I am working with a wonderful Three Principles coach, with a specific focus of starting a side business.
I've tried starting a side business before, but it kind of sputtered and I took it as proof that this was not something for me. It confirmed an acquaintance's belief that there are "employee mindsets" and "entrepreneur mindsets" and you're either one or the other.
What is different this time is my coach's approach: no master plan, no blueprint for "how to do it," no pumping up the passions. Instead, it's about trusting my creative prompts and going where I feel pulled (not pushed) to go.
She assigns homework based on what she hears in our conversation. During our chat, I told her the famous story about the pots. I also told her about the day I tried on the idea of being a time management coach.
So my homework is to make five pots about becoming a time management coach. We don't know what those pots will look like. We don't know if "time management coach" is the destination. We know that this is where we will start and that the doing will generate new ideas.

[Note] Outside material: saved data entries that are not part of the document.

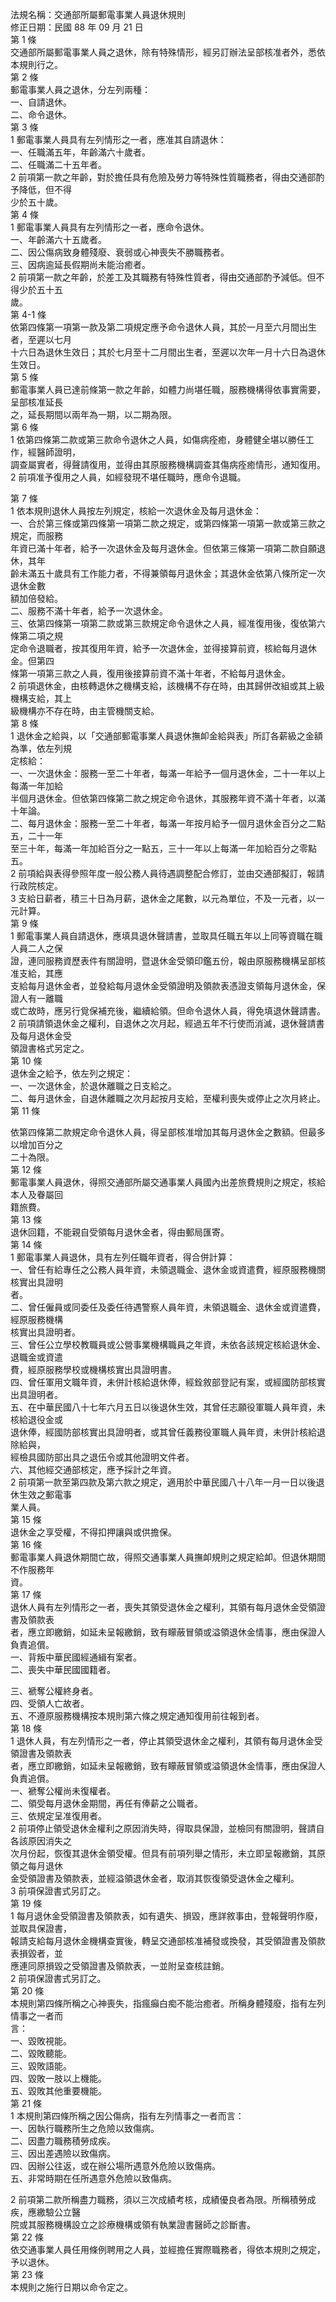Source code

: 法規名稱：交通部所屬郵電事業人員退休規則  
修正日期：民國 88 年 09 月 21 日  
第 1 條  
交通部所屬郵電事業人員之退休，除有特殊情形，經另訂辦法呈部核准者外，悉依本規則行之。  
第 2 條  
郵電事業人員之退休，分左列兩種：  
一、自請退休。  
二、命令退休。  
第 3 條  
1 郵電事業人員具有左列情形之一者，應准其自請退休：  
一、任職滿五年，年齡滿六十歲者。  
二、任職滿二十五年者。  
2 前項第一款之年齡，對於擔任具有危險及勞力等特殊性質職務者，得由交通部酌予降低，但不得  
少於五十歲。  
第 4 條  
1 郵電事業人員具有左列情形之一者，應命令退休。  
一、年齡滿六十五歲者。  
二、因公傷病致身體殘廢、衰弱或心神喪失不勝職務者。  
三、因病逾延長假期尚未能治癒者。  
2 前項第一款之年齡，於差工及其職務有特殊性質者，得由交通部酌予減低。但不得少於五十五  
歲。  
第 4-1 條  
依第四條第一項第一款及第二項規定應予命令退休人員，其於一月至六月間出生者，至遲以七月  
十六日為退休生效日；其於七月至十二月間出生者，至遲以次年一月十六日為退休生效日。  
第 5 條  
郵電事業人員已達前條第一款之年齡，如體力尚堪任職，服務機構得依事實需要，呈部核准延長  
之，延長期間以兩年為一期，以二期為限。  
第 6 條  
1 依第四條第二款或第三款命令退休之人員，如傷病痊癒，身體健全堪以勝任工作，經醫師證明，  
調查屬實者，得聲請復用，並得由其原服務機構調查其傷病痊癒情形，通知復用。  
2 前項准予復用之人員，如經發現不堪任職時，應命令退職。  


第 7 條  
1 依本規則退休人員按左列規定，核給一次退休金及每月退休金：  
一、合於第三條或第四條第一項第二款之規定，或第四條第一項第一款或第三款之規定，而服務  
年資已滿十年者，給予一次退休金及每月退休金。但依第三條第一項第二款自願退休，其年  
齡未滿五十歲具有工作能力者，不得兼領每月退休金；其退休金依第八條所定一次退休金數  
額加倍發給。  
二、服務不滿十年者，給予一次退休金。  
三、依第四條第一項第二款或第三款規定命令退休之人員，經准復用後，復依第六條第二項之規  
定命令退職者，按其復用年資，給予一次退休金，並得接算前資，核給每月退休金。但第四  
條第一項第三款之人員，復用後接算前資不滿十年者，不給每月退休金。  
2 前項退休金，由核轉退休之機構支給，該機構不存在時，由其歸併改組或其上級機構支給，其上  
級機構亦不存在時，由主管機關支給。  
第 8 條  
1 退休金之給與，以「交通部郵電事業人員退休撫卹金給與表」所訂各薪級之金額為準，依左列規  
定核給：  
一、一次退休金：服務一至二十年者，每滿一年給予一個月退休金，二十一年以上每滿一年加給  
半個月退休金。但依第四條第二款之規定命令退休，其服務年資不滿十年者，以滿十年論。  
二、每月退休金：服務一至二十年者，每滿一年按月給予一個月退休金百分之二點五，二十一年  
至三十年，每滿一年加給百分之一點五，三十一年以上每滿一年加給百分之零點五。  
2 前項給與表得參照年度一般公務人員待遇調整配合修訂，並由交通部擬訂，報請行政院核定。  
3 支給日薪者，積三十日為月薪，退休金之尾數，以元為單位，不及一元者，以一元計算。  
第 9 條  
1 郵電事業人員自請退休，應填具退休聲請書，並取具任職五年以上同等資職在職人員二人之保  
證，連同服務資歷表件有關證明，暨退休金受領印鑑五份，報由原服務機構呈部核准支給，其應  
支給每月退休金者，並發給每月退休金受領證明及領款表憑證支領每月退休金，保證人有一離職  
或亡故時，應另行覓保補充後，繼續給領。但命令退休人員，得免填退休聲請書。  
2 前項請領退休金之權利，自退休之次月起，經過五年不行使而消滅，退休聲請書及每月退休金受  
領證書格式另定之。  
第 10 條  
退休金之給予，依左列之規定：  
一、一次退休金，於退休離職之日支給之。  
二、每月退休金，自退休離職之次月起按月支給，至權利喪失或停止之次月終止。  
第 11 條  


依第四條第二款規定命令退休人員，得呈部核准增加其每月退休金之數額。但最多以增加百分之  
二十為限。  
第 12 條  
郵電事業人員退休，得照交通部所屬交通事業人員國內出差旅費規則之規定，核給本人及眷屬回  
籍旅費。  
第 13 條  
退休回籍，不能親自受領每月退休金者，得由郵局匯寄。  
第 14 條  
1 郵電事業人員退休，具有左列任職年資者，得合併計算：  
一、曾任有給專任之公務人員年資，未領退職金、退休金或資遣費，經原服務機關核實出具證明  
者。  
二、曾任僱員或同委任及委任待遇警察人員年資，未領退職金、退休金或資遣費，經原服務機構  
核實出具證明者。  
三、曾任公立學校教職員或公營事業機構職員之年資，未依各該規定核給退休金、退職金或資遣  
費，經原服務學校或機構核實出具證明書。  
四、曾任軍用文職年資，未併計核給退休俸，經銓敘部登記有案，或經國防部核實出具證明者。  
五、在中華民國八十七年六月五日以後退休生效，其曾任志願役軍職人員年資，未核給退役金或  
退休俸，經國防部核實出具證明者，或其曾任義務役軍職人員年資，未併計核給退除給與，  
經檢具國防部出具之退伍令或其他證明文件者。  
六、其他經交通部核定，應予採計之年資。  
2 前項第一款至第四款及第六款之規定，適用於中華民國八十八年一月一日以後退休生效之郵電事  
業人員。  
第 15 條  
退休金之享受權，不得扣押讓與或供擔保。  
第 16 條  
郵電事業人員退休期間亡故，得照交通事業人員撫卹規則之規定給卹。但退休期間不作服務年  
資。  
第 17 條  
退休人員有左列情形之一者，喪失其領受退休金之權利，其領有每月退休金受領證書及領款表  
者，應立即繳銷，如延未呈報繳銷，致有矇蔽冒領或溢領退休金情事，應由保證人負責追償。  
一、背叛中華民國經通緝有案者。  
二、喪失中華民國國籍者。  


三、褫奪公權終身者。  
四、受領人亡故者。  
五、不遵原服務機構按本規則第六條之規定通知復用前往報到者。  
第 18 條  
1 退休人員，有左列情形之一者，停止其領受退休金之權利，其領有每月退休金受領證書及領款表  
者，應立即繳銷，如延未呈報繳銷，致有矇蔽冒領或溢領退休金情事，應由保證人負責追償。  
一、褫奪公權尚未復權者。  
二、領受每月退休金期間，再任有俸薪之公職者。  
三、依規定呈准復用者。  
2 前項停止領受退休金權利之原因消失時，得取具保證，並檢同有關證明，聲請自各該原因消失之  
次月份起，恢復其退休金領受權。但具有前項列舉之情形，未立即呈報繳銷，其原領之每月退休  
金受領證書及領款表，並經溢領退休金者，取消其恢復領受退休金之權利。  
3 前項保證書式另訂之。  
第 19 條  
1 每月退休金受領證書及領款表，如有遺失、損毀，應詳敘事由，登報聲明作廢，並取具保證書，  
報請支給每月退休金機構查實後，轉呈交通部核准補發或換發，其受領證書及領款表損毀者，並  
應連同原損毀之受領證書及領款表，一並附呈查核註銷。  
2 前項保證書式另訂之。  
第 20 條  
本規則第四條所稱之心神喪失，指瘋癲白痴不能治癒者。所稱身體殘廢，指有左列情事之一者而  
言：  
一、毀敗視能。  
二、毀敗聽能。  
三、毀敗語能。  
四、毀敗一肢以上機能。  
五、毀敗其他重要機能。  
第 21 條  
1 本規則第四條所稱之因公傷病，指有左列情事之一者而言：  
一、因執行職務所生之危險以致傷病。  
二、因盡力職務積勞成疾。  
三、因出差遇險以致傷病。  
四、因辦公往返，或在辦公場所遇意外危險以致傷病。  
五、非常時期在任所遇意外危險以致傷病。  


2 前項第二款所稱盡力職務，須以三次成績考核，成績優良者為限。所稱積勞成疾，應繳驗公立醫  
院或其服務機構設立之診療機構或領有執業證書醫師之診斷書。  
第 22 條  
依交通事業人員任用條例聘用之人員，並經擔任實際職務者，得依本規則之規定，予以退休。  
第 23 條  
本規則之施行日期以命令定之。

Some ideas floating in my head at the moment about the kinds of pots I want to make:
- Ramit's foundational idea to find your first three paying customers, as their feedback will tell you more about your idea than you can know.
- Ed Emberley's instruction to his kids: "Think up something you can make and sell it." (via Austin Kleon)
- LinkedIn offers a way for you to basically start blogging within its ecosystem. Maybe write two 600 or 800 word posts on a new way to think about time and task management. What would 3 Principles-based or an inside-out understanding of time management look like?
- Maybe draft a short ebook or PDF as a giveaway outlining my ideas. Not "laws" or "things to do" or "lifehacks" but understanding how you work in the world and how that informs your results in time and task management.